[Opening EXTRACTED ENTRIES section]

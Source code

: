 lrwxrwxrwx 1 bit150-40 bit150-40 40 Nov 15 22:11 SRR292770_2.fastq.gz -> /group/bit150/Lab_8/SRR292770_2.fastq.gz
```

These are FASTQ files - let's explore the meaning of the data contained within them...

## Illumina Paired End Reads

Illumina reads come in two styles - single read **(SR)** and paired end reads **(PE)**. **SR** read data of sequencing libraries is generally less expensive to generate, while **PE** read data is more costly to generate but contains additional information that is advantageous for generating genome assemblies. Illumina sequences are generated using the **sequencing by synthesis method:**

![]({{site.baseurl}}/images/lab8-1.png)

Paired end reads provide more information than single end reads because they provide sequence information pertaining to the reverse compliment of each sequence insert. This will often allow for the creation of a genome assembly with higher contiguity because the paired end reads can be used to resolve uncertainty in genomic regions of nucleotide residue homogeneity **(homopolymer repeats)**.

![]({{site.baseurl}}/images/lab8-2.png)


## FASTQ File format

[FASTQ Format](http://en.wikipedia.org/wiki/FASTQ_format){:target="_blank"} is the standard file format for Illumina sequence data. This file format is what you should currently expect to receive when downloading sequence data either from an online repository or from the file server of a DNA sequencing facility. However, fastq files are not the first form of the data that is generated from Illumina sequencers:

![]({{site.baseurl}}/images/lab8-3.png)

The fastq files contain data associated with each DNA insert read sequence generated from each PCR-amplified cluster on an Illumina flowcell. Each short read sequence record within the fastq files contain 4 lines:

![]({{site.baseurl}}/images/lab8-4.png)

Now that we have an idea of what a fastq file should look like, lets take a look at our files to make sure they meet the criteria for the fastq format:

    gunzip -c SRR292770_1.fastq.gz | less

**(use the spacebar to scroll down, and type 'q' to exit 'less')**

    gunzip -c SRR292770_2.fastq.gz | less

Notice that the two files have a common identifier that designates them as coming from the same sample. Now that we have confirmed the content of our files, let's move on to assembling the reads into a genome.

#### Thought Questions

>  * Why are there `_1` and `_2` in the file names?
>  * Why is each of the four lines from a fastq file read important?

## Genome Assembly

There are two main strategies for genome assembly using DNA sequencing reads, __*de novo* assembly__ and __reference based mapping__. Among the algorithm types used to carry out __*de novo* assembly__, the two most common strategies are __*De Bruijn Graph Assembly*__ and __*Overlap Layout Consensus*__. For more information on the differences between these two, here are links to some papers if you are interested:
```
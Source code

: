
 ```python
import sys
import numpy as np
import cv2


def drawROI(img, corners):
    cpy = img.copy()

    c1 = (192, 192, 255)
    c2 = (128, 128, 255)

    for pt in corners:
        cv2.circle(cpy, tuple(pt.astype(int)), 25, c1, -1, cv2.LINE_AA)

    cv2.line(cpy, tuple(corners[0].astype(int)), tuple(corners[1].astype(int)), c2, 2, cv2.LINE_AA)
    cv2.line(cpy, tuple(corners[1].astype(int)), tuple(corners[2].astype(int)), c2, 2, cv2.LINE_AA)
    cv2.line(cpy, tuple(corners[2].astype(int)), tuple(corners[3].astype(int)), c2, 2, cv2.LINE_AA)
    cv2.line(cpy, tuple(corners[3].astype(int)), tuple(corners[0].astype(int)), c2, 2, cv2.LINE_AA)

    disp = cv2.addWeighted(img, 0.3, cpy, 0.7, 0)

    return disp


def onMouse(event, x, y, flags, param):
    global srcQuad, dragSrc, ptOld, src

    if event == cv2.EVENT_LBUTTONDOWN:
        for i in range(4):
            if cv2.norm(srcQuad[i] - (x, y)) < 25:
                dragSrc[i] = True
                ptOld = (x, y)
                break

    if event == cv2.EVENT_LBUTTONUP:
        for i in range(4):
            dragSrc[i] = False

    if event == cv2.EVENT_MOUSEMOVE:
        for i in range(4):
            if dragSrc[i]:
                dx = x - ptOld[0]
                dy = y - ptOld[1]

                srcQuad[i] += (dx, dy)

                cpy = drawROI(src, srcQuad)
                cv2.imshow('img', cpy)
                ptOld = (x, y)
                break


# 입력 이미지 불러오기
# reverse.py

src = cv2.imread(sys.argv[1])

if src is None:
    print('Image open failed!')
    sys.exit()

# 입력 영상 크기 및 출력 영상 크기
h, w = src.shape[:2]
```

[Closing EXTRACTED ENTRIES section]

EXERCISE INSTRUCTIONS =>
Each line above must be retyped exactly.

RESPONSE BOX =>
Source code

: lrwxrwxrwx 1 bit150-40 bit150-40 40 Nov 15 22:11 SRR292770_2.fastq.gz -> /group/bit150/Lab_8/SRR292770_2.fastq.gz
```

These are FASTQ files - let's explore the meaning of the data contained within them...

## Illumina Paired End Reads

Illumina reads come in two styles - single read **(SR)** and paired end reads **(PE)**. **SR** read data of sequencing libraries is generally less expensive to generate, while **PE** read data is more costly to generate but contains additional information that is advantageous for generating genome assemblies. Illumina sequences are generated using the **sequencing by synthesis method:**

![]({{site.baseurl}}/images/lab8-1.png)

Paired end reads provide more information than single end reads because they provide sequence information pertaining to the reverse compliment of each sequence insert. This will often allow for the creation of a genome assembly with higher contiguity because the paired end reads can be used to resolve uncertainty in genomic regions of nucleotide residue homogeneity **(homopolymer repeats)**.

![]({{site.baseurl}}/images/lab8-2.png)


## FASTQ File format

[FASTQ Format](http://en.wikipedia.org/wiki/FASTQ_format){:target="_blank"} is the standard file format for Illumina sequence data. This file format is what you should currently expect to receive when downloading sequence data either from an online repository or from the file server of a DNA sequencing facility. However, fastq files are not the first form of the data that is generated from Illumina sequencers:

![]({{site.baseurl}}/images/lab8-3.png)

The fastq files contain data associated with each DNA insert read sequence generated from each PCR-amplified cluster on an Illumina flowcell. Each short read sequence record within the fastq files contain 4 lines:

![]({{site.baseurl}}/images/lab8-4.png)

Now that we have an idea of what a fastq file should look like, lets take a look at our files to make sure they meet the criteria for the fastq format:

    gunzip -c SRR292770_1.fastq.gz | less

**(use the spacebar to scroll down, and type 'q' to exit 'less')**

    gunzip -c SRR292770_2.fastq.gz | less

Notice that the two files have a common identifier that designates them as coming from the same sample. Now that we have confirmed the content of our files, let's move on to assembling the reads into a genome.

#### Thought Questions

>  * Why are there `_1` and `_2` in the file names?
>  * Why is each of the four lines from a fastq file read important?

## Genome Assembly

There are two main strategies for genome assembly using DNA sequencing reads, __*de novo* assembly__ and __reference based mapping__. Among the algorithm types used to carry out __*de novo* assembly__, the two most common strategies are __*De Bruijn Graph Assembly*__ and __*Overlap Layout Consensus*__. For more information on the differences between these two, here are links to some papers if you are interested:
```
Source code

:
 ```python
import sys
import numpy as np
import cv2


def drawROI(img, corners):
    cpy = img.copy()

    c1 = (192, 192, 255)
    c2 = (128, 128, 255)

    for pt in corners:
        cv2.circle(cpy, tuple(pt.astype(int)), 25, c1, -1, cv2.LINE_AA)

    cv2.line(cpy, tuple(corners[0].astype(int)), tuple(corners[1].astype(int)), c2, 2, cv2.LINE_AA)
    cv2.line(cpy, tuple(corners[1].astype(int)), tuple(corners[2].astype(int)), c2, 2, cv2.LINE_AA)
    cv2.line(cpy, tuple(corners[2].astype(int)), tuple(corners[3].astype(int)), c2, 2, cv2.LINE_AA)
    cv2.line(cpy, tuple(corners[3].astype(int)), tuple(corners[0].astype(int)), c2, 2, cv2.LINE_AA)

    disp = cv2.addWeighted(img, 0.3, cpy, 0.7, 0)

    return disp


def onMouse(event, x, y, flags, param):
    global srcQuad, dragSrc, ptOld, src

    if event == cv2.EVENT_LBUTTONDOWN:
        for i in range(4):
            if cv2.norm(srcQuad[i] - (x, y)) < 25:
                dragSrc[i] = True
                ptOld = (x, y)
                break

    if event == cv2.EVENT_LBUTTONUP:
        for i in range(4):
            dragSrc[i] = False

    if event == cv2.EVENT_MOUSEMOVE:
        for i in range(4):
            if dragSrc[i]:
                dx = x - ptOld[0]
                dy = y - ptOld[1]

                srcQuad[i] += (dx, dy)

                cpy = drawROI(src, srcQuad)
                cv2.imshow('img', cpy)
                ptOld = (x, y)
                break


# 입력 이미지 불러오기
# reverse.py

src = cv2.imread(sys.argv[1])

if src is None:
    print('Image open failed!')
    sys.exit()

# 입력 영상 크기 및 출력 영상 크기
h, w = src.shape[:2]
```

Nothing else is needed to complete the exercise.